Mısır mahkemesi İslamî Direniş Hareketi (Hamas)`ın terörist bir hareket olduğuna karar vermişse, Siyonist Başbakan Benyamin Netanyahu`nun Nobel Barış Ödülüne aday olma hakkı doğmuş demektir. Çünkü kendisi Hamas`a düşmandır. Yine İslami direniş hareketlerine düşmanlık besleyen ve Filistin davasını boğazlamak için elide bıçak tutan işgal rejimi İsrail`in de Siyonist devlet özelliğiyle Arap Birliği'ne üye olma hakkı doğmuş demektir.
İslamî Direniş Hareketi (Hamas)`ı terör örgütü ilan eden mahkemenin kararını duyan Mısır halkı gözü önünde olup bitenlere inanamıyor. Hayfa`dan Tel Aviv`e kadar füze atan Kassam Tugayları'nın terörist ilan edilmesine bir türlü inanamıyor. Hâlbuki Hamas her fırsatta işgal rejimi dışında kimseye bir tek mermi bile sıkmadığını, sıkmayacağını, silahını sadece işgalciye doğrulttuğunu ifade ediyor. Bunu söyleyen bir hareket, silahını Mısır ordusuna; Filistin direnişinin siyasi, tarihi, ahlaki, akaidi dayanağı olan Mısır halkına nasıl ve neden çevirsin?
Hamas hareketiyle onun askeri kanadı İzzeddin El-Kassam Tugayları terörist yapılmışsa o zaman İslami Cihad, Ebu Ali Mustafa Tugayları, Halk Direniş Komiteleri ve işgale karşı direnen herkesi, bütün Filistinli direniş gruplarını terörist ilan eden Siyonist askeri mahkemelerle kesişen Mısır mahkemesinin gözünde de bu grupların hepsi teröristtir.
Mısır mahkemesi direnişin gücüne asla zarar veremez. Mısır ordusu da şu anda Gazze üzerindeki kuşatmayı ağırlaştırdığından daha fazlasını yapamaz. Mısır ordusu Gazze`ye karşı askeri operasyon da yapamaz. Çünkü bunu ancak işgal ordusuyla yapacağı işbirliği ve koordinasyonla gerçekleştirebilir. Zira uluslararası kanunlara göre Gazze halen İsrail`in işgali altında bir topraktır. Onun coğrafi sınırları hâlâ işgal rejiminin sınırları içinde görünmektedir. Bu sınırlara karşı yapılacak bir tecavüz işgal rejimine yapılmış sayılır. Ancak Mısır, işgal ordusuyla arasındaki güvenlik işbirliğini gizleme ihtiyacı hissetmeyecek şekilde açıkça ve herkesin önünde böyle bir saldırı yaparsa bu ayrı. Ancak bunu Mısır halkı kabul etmeyeceği gibi, ülkesine bağlı ve düşmana karşı öfke besleyen on binlerce subay ve asker de kabul etmeyecektir.
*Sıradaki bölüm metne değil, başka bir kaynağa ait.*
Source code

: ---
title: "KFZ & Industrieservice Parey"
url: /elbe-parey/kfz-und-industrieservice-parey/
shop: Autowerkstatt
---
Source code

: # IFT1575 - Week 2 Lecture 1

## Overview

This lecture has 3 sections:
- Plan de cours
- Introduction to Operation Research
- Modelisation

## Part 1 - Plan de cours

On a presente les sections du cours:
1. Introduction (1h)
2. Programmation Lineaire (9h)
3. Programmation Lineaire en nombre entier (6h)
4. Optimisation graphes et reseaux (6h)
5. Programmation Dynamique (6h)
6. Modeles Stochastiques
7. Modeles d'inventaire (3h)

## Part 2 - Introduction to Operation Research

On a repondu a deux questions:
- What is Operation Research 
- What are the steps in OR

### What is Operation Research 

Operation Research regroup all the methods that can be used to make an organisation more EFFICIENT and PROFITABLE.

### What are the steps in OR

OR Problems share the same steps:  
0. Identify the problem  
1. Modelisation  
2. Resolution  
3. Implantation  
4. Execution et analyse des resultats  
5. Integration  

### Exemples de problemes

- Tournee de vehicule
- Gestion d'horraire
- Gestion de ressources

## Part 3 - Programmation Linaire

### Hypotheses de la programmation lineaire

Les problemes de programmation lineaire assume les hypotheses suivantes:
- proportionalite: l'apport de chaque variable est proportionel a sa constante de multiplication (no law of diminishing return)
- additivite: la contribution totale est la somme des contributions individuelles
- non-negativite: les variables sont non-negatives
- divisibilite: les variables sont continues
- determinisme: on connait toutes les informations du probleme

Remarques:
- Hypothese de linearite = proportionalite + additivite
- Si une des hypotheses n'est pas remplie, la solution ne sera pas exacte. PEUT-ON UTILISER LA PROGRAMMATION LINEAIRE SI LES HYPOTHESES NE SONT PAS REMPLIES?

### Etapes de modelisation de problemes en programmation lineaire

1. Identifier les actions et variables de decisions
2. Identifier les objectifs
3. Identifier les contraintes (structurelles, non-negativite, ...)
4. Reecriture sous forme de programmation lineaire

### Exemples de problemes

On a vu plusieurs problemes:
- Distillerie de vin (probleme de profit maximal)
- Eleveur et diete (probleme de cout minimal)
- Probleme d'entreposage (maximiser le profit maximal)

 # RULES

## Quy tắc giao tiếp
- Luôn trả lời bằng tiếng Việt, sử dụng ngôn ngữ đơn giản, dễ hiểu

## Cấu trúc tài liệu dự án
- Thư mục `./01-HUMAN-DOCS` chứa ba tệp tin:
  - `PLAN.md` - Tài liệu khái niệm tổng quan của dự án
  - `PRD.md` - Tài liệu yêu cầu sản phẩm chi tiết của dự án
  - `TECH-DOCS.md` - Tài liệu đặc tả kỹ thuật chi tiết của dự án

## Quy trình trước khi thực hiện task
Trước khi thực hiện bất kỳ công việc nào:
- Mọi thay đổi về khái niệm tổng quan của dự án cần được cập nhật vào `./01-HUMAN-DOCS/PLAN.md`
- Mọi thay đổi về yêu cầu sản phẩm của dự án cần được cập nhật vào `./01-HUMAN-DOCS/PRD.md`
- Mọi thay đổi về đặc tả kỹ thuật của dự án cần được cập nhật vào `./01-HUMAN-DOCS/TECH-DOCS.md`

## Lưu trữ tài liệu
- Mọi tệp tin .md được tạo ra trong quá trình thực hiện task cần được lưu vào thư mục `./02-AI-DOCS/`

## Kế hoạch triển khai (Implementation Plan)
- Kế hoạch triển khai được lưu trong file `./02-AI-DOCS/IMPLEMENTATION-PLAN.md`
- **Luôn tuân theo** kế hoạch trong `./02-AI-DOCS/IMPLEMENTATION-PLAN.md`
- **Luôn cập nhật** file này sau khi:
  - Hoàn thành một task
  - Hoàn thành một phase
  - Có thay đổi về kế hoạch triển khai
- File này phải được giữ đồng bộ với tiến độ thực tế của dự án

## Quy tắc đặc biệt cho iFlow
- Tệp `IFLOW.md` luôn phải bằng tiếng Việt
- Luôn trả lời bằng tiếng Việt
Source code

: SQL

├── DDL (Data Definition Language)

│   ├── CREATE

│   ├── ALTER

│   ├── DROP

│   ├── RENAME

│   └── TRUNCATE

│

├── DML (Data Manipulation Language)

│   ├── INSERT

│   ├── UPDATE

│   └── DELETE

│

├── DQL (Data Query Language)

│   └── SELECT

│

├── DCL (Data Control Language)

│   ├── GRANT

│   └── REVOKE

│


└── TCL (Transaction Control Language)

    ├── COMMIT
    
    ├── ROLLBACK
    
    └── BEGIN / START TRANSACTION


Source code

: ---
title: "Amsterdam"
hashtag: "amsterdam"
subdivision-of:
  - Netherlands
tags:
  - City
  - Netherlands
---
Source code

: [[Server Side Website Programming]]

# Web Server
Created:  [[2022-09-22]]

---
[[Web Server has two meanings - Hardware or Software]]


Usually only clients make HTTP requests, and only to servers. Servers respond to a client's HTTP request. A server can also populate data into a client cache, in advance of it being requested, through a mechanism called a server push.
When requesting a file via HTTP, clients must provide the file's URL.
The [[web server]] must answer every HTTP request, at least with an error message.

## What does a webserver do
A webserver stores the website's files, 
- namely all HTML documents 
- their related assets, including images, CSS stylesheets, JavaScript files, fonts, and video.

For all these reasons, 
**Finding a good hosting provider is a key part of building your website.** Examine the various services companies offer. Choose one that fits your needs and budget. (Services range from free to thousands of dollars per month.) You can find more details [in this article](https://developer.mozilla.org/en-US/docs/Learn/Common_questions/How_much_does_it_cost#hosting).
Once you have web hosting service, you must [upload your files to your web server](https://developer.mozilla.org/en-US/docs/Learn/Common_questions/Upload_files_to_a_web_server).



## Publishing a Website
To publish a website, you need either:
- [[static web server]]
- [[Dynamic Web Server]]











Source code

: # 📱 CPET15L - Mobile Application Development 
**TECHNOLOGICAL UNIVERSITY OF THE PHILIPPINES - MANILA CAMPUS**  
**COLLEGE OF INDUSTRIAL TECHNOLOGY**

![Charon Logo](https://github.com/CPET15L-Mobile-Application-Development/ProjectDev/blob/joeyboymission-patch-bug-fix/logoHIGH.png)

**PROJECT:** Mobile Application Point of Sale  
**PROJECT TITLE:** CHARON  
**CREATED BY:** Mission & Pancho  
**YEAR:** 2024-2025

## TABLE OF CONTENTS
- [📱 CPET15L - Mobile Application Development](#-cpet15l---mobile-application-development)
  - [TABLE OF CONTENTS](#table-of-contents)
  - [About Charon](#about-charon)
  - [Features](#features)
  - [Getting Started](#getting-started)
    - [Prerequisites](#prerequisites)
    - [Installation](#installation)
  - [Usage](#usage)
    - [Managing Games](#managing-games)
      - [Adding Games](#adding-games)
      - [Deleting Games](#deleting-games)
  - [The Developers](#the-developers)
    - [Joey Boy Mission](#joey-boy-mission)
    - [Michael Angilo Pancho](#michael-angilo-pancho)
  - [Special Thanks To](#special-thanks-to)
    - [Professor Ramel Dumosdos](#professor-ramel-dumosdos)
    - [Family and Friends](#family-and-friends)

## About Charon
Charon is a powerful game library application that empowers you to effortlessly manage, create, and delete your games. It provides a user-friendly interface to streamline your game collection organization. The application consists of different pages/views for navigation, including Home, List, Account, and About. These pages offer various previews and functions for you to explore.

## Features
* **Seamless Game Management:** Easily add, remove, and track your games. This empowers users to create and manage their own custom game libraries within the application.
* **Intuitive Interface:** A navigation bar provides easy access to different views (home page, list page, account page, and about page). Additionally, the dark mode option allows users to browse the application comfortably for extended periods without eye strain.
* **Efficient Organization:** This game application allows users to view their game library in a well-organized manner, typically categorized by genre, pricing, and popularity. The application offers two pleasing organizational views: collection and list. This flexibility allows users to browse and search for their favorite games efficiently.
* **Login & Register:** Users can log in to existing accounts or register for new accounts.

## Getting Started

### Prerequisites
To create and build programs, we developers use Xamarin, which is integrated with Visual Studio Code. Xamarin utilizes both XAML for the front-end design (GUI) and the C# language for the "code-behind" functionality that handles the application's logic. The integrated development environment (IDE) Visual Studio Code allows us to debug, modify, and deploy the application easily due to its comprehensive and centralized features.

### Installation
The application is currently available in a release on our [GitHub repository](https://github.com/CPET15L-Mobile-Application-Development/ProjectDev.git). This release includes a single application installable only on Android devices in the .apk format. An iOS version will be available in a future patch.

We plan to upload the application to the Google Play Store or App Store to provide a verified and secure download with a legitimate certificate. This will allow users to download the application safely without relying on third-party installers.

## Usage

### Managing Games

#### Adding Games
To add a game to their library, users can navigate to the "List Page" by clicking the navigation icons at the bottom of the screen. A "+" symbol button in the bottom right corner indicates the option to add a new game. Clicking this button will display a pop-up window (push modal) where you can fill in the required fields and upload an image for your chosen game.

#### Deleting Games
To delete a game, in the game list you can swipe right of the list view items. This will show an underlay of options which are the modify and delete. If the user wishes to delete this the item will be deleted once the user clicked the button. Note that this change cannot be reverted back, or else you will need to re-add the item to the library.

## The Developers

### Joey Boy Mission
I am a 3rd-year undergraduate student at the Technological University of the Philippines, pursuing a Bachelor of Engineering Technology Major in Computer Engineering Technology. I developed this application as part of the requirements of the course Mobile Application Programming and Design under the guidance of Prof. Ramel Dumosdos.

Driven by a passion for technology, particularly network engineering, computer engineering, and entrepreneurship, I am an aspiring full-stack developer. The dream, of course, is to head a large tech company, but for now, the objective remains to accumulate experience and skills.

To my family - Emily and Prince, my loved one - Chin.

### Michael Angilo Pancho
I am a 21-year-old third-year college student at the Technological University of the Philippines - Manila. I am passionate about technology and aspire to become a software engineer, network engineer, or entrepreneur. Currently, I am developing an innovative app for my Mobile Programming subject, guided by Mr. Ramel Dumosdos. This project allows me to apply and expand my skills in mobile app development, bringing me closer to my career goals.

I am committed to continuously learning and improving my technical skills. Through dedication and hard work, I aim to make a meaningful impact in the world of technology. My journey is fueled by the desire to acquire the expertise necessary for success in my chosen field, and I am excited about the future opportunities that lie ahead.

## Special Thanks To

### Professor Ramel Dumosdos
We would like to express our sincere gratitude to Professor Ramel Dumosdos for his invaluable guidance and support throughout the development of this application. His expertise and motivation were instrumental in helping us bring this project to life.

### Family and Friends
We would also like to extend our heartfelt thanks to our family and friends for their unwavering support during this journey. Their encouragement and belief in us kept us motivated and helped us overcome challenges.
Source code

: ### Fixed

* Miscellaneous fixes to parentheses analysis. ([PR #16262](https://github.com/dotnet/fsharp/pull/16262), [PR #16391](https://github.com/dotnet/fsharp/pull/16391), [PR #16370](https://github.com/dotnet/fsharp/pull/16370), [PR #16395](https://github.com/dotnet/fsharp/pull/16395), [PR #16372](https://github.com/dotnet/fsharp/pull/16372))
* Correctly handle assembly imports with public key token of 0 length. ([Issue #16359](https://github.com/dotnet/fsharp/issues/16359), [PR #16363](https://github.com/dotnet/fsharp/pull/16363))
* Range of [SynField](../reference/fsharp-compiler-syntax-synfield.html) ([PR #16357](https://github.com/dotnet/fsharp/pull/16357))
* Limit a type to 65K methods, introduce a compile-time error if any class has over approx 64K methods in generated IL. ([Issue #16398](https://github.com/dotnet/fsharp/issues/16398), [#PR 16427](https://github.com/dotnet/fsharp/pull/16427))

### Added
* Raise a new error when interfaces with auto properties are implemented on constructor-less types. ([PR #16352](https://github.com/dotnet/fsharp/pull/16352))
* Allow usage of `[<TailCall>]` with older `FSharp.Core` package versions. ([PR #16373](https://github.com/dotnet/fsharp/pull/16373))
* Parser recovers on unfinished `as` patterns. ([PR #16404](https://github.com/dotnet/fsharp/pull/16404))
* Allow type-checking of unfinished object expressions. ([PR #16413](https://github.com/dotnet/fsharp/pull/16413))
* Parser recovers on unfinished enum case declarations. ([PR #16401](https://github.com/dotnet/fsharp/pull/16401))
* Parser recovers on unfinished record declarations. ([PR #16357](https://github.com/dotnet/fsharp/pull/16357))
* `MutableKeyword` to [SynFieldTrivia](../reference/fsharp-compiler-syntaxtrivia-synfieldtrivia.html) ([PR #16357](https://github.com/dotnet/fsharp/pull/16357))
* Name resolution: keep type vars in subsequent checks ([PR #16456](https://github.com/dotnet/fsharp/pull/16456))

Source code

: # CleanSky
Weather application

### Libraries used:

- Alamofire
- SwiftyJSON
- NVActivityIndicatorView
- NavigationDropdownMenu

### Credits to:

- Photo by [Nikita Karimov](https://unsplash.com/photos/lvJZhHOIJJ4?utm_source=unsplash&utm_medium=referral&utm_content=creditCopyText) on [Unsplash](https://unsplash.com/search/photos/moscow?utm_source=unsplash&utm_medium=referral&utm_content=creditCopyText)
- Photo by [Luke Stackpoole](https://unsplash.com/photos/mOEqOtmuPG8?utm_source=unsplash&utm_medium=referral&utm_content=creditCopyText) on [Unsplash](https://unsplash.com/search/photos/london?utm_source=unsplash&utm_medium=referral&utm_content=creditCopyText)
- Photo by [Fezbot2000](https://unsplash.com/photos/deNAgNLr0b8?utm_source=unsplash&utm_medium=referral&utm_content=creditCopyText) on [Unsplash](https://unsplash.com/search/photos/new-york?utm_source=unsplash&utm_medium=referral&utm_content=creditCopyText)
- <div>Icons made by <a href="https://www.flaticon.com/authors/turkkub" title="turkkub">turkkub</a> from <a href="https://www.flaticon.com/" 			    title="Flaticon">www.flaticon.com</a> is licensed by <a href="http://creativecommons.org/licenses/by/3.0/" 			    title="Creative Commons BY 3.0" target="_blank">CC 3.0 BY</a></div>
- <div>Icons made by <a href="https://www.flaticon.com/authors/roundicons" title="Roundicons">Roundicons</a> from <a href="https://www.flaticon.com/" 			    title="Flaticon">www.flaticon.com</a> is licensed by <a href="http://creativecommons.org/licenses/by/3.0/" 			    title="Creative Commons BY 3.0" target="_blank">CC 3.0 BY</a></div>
İslamî Direniş Hareketinin terörle suçlanması temelde Filistin davasının suçlanmasıdır. Bu kararla Mısır mahkemesi Filistin halkına karşı insanlık dışı cinayetler işleyen işgal rejiminin Uluslararası Ceza Mahkemesi'nde temize çıkarılmasına katkı sundu. Bu karara karşı çok hızlı ve acilen üç tepkinin ortaya konması gerekir:
Birincisi: Filistin`de resmi olarak karara tepki verilmesini bekliyoruz. Filistin yönetiminin resmi olarak Filistin direniş hareketlerinin terörden uzak olduklarını belirtmesi, karara karşı Arap Birliğini toplantıya çağırması ve Filistin davasına destek ve güvenin yenilenmesini sağlaması gerekir.
İkincisi: Kararı kınamaları için Filistinli gruplardan da tavır bekliyoruz. Bütün grupların Filistin özgürlük hedefi arkasında saf tutup başka ülkelerin iç işlerine karışmadıklarını bir kez daha ilan etmeleri gerekir.
Üçüncüsü: Halk bazında da tepki bekliyoruz. Filistin ve Mısır'da milyonların meydanlara inip kararı protesto etmelerini, son savaşta olduğu gibi Arapların kafasını eğikken dikleştiren, düşmanın yenilmez ordu efsanesini yıkan Filistin silahlı direnişini desteklediklerini, onun yanında olduklarını ilan etmelerini umuyoruz.